**What the exercise asks**
A line containing "you could repeatedly" appears in the material below. Return exactly every line from the first through that one, and only those.

**Data to examine**
########################################
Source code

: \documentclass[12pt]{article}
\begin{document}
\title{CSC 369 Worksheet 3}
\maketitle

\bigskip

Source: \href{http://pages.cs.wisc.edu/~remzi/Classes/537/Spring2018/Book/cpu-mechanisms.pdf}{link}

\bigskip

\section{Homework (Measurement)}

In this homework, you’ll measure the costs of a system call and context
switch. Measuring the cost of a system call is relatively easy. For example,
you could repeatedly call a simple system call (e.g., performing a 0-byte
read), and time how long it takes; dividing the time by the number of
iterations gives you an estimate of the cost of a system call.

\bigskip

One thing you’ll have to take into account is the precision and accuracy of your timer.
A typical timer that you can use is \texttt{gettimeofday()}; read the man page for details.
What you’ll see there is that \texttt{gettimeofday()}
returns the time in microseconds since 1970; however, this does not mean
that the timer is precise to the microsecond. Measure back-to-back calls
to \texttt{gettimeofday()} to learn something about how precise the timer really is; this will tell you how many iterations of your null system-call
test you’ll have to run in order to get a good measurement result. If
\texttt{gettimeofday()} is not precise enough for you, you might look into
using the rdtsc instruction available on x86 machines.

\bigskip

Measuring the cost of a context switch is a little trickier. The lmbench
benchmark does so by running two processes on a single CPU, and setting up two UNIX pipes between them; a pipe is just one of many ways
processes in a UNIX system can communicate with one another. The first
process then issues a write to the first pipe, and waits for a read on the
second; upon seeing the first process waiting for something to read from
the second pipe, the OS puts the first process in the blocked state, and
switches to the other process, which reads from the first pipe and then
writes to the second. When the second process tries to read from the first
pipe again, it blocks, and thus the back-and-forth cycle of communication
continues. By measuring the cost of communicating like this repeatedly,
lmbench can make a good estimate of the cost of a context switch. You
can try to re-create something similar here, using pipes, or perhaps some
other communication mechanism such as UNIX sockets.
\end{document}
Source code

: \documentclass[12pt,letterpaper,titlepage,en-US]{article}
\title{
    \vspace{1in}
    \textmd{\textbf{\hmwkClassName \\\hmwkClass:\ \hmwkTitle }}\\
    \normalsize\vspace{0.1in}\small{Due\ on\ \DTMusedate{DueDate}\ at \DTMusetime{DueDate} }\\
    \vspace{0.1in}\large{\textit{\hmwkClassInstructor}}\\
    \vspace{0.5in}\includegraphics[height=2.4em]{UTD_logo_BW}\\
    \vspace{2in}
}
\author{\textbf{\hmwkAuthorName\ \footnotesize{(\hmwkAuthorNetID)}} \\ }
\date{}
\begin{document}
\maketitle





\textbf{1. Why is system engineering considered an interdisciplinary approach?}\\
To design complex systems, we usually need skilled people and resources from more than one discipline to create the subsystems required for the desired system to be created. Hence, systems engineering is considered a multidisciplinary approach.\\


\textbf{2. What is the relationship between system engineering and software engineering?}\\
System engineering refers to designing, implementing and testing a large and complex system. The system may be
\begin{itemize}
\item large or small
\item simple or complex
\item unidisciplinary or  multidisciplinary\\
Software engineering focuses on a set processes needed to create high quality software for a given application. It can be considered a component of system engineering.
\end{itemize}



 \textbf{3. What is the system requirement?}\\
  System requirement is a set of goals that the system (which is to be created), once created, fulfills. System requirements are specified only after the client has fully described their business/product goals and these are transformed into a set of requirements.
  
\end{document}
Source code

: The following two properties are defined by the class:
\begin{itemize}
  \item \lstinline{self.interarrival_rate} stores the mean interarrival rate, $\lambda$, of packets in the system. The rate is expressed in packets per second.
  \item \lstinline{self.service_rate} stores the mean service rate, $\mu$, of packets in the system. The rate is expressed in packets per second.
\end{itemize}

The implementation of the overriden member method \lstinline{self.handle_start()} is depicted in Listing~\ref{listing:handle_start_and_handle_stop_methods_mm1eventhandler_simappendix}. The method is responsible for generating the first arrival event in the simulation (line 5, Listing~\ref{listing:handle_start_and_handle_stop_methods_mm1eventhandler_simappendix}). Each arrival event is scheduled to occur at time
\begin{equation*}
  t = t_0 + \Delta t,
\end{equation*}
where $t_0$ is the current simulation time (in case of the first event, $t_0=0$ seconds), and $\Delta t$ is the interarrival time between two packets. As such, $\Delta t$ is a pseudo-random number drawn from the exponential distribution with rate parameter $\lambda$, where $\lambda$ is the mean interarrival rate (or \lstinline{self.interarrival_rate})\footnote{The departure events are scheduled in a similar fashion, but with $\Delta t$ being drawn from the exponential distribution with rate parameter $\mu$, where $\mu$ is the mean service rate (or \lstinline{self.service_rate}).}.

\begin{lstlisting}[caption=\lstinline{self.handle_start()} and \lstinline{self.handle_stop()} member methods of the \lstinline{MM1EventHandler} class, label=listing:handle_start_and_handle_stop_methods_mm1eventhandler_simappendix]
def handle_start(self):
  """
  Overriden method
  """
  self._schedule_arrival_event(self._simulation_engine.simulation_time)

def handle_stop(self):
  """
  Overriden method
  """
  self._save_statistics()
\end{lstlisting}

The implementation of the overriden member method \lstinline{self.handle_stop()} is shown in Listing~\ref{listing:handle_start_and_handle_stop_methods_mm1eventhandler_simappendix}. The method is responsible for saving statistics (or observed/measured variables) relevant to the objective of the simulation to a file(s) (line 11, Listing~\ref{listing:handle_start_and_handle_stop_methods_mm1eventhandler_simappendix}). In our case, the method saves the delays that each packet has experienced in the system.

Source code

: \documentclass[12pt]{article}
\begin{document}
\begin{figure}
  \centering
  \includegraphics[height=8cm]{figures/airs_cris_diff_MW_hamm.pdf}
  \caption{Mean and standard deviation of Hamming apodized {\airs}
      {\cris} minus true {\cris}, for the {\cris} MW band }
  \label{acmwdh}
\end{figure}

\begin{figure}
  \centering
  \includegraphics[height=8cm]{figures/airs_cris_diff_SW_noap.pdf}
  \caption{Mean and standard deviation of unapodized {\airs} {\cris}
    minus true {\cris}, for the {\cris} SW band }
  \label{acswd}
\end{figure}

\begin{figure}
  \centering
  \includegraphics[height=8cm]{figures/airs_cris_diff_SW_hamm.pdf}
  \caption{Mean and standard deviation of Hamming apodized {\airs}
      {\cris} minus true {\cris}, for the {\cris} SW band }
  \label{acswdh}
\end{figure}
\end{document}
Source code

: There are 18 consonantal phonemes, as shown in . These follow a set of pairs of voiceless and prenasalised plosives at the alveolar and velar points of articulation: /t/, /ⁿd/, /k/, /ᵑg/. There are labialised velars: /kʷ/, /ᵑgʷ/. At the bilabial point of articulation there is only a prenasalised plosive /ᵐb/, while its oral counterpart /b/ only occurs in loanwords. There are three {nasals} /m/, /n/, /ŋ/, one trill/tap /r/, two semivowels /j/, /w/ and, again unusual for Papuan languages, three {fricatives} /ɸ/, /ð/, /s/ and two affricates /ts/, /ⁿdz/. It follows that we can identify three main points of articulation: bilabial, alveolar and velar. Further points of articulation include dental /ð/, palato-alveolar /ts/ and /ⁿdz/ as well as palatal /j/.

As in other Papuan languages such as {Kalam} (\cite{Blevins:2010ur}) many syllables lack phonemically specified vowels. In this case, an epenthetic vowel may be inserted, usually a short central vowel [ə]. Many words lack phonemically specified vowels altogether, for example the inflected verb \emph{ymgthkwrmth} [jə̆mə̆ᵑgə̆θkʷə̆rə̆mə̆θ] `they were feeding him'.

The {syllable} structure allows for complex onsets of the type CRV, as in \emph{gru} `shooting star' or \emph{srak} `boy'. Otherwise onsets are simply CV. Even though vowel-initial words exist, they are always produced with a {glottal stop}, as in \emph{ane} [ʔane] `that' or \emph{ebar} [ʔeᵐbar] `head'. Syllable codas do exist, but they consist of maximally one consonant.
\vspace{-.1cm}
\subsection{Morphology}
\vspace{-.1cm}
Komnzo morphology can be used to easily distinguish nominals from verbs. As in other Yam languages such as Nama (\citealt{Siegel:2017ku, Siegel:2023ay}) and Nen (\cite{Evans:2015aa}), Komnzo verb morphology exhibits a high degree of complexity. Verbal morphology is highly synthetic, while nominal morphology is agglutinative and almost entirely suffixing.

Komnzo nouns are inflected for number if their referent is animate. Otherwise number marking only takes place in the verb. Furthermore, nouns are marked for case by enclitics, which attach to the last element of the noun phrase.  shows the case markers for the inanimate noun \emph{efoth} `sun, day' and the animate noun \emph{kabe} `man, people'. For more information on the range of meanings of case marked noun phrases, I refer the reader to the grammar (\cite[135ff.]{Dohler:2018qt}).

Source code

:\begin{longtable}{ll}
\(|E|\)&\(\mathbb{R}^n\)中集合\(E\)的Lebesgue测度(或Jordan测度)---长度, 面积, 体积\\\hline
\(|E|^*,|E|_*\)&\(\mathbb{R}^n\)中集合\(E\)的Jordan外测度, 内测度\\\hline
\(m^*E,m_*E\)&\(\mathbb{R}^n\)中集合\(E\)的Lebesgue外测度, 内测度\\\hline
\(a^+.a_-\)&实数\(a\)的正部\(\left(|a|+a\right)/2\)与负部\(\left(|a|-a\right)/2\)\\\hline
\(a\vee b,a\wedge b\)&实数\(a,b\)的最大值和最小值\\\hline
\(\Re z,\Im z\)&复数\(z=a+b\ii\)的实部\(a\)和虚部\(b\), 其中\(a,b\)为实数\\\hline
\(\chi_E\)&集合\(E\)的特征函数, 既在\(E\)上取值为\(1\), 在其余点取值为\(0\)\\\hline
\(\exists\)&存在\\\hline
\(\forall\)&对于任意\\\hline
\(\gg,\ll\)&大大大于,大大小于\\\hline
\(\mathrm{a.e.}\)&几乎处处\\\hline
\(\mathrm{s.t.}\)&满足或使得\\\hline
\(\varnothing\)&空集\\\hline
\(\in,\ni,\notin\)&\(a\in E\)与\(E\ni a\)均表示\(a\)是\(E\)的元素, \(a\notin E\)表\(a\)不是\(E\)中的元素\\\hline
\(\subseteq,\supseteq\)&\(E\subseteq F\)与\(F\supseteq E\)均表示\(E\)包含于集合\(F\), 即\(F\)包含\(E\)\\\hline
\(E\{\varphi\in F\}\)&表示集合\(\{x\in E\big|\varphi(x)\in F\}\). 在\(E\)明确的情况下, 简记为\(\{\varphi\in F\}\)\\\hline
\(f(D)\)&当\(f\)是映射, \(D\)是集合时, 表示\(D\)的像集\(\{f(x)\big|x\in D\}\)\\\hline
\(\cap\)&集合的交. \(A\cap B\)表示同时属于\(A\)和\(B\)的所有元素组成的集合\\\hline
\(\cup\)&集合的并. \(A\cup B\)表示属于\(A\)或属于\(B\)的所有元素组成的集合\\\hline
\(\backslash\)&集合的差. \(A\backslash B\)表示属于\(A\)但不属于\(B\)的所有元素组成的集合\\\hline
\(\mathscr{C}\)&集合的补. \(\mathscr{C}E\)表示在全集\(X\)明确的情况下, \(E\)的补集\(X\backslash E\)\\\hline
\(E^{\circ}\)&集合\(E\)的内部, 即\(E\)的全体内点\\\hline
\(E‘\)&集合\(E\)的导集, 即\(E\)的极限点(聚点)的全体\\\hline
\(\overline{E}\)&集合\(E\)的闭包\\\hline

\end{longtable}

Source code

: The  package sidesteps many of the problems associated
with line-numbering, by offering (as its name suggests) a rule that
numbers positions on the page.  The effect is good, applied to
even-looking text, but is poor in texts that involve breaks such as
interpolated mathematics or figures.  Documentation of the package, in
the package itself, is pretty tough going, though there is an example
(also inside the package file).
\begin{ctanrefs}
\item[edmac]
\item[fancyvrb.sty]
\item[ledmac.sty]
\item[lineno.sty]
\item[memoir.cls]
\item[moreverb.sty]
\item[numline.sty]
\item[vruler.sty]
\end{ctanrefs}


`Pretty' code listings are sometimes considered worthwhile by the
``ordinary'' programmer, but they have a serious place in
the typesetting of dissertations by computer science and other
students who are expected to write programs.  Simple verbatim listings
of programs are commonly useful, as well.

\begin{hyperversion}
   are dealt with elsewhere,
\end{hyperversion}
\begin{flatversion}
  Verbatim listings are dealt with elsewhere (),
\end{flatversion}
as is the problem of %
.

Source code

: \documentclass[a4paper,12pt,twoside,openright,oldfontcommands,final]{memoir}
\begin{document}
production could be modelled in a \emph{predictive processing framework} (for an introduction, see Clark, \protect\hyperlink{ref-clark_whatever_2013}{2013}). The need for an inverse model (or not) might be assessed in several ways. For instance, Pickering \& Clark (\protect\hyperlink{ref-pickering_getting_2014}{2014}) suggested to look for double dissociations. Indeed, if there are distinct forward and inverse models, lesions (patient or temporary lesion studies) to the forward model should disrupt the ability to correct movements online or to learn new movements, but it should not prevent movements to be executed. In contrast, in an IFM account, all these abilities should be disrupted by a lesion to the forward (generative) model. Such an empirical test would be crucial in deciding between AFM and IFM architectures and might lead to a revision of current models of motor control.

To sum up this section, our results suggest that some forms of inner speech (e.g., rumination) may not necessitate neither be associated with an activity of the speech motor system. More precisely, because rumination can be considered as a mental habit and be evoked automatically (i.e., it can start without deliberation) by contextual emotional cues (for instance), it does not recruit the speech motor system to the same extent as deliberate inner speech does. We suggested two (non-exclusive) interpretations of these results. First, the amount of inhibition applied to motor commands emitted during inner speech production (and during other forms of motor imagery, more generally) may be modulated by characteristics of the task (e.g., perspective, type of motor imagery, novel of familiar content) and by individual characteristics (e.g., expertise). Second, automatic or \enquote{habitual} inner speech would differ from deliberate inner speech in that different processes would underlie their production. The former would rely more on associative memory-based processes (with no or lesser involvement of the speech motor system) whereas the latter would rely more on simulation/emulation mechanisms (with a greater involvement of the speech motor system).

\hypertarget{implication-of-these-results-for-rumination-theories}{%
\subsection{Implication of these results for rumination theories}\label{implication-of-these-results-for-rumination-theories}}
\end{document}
########################################
**Output**
Source code

: \documentclass[12pt]{article}
\begin{document}
\title{CSC 369 Worksheet 3}
\maketitle

\bigskip

Source: \href{http://pages.cs.wisc.edu/~remzi/Classes/537/Spring2018/Book/cpu-mechanisms.pdf}{link}

\bigskip

\section{Homework (Measurement)}

In this homework, you’ll measure the costs of a system call and context
switch. Measuring the cost of a system call is relatively easy. For example,
you could repeatedly call a simple system call (e.g., performing a 0-byte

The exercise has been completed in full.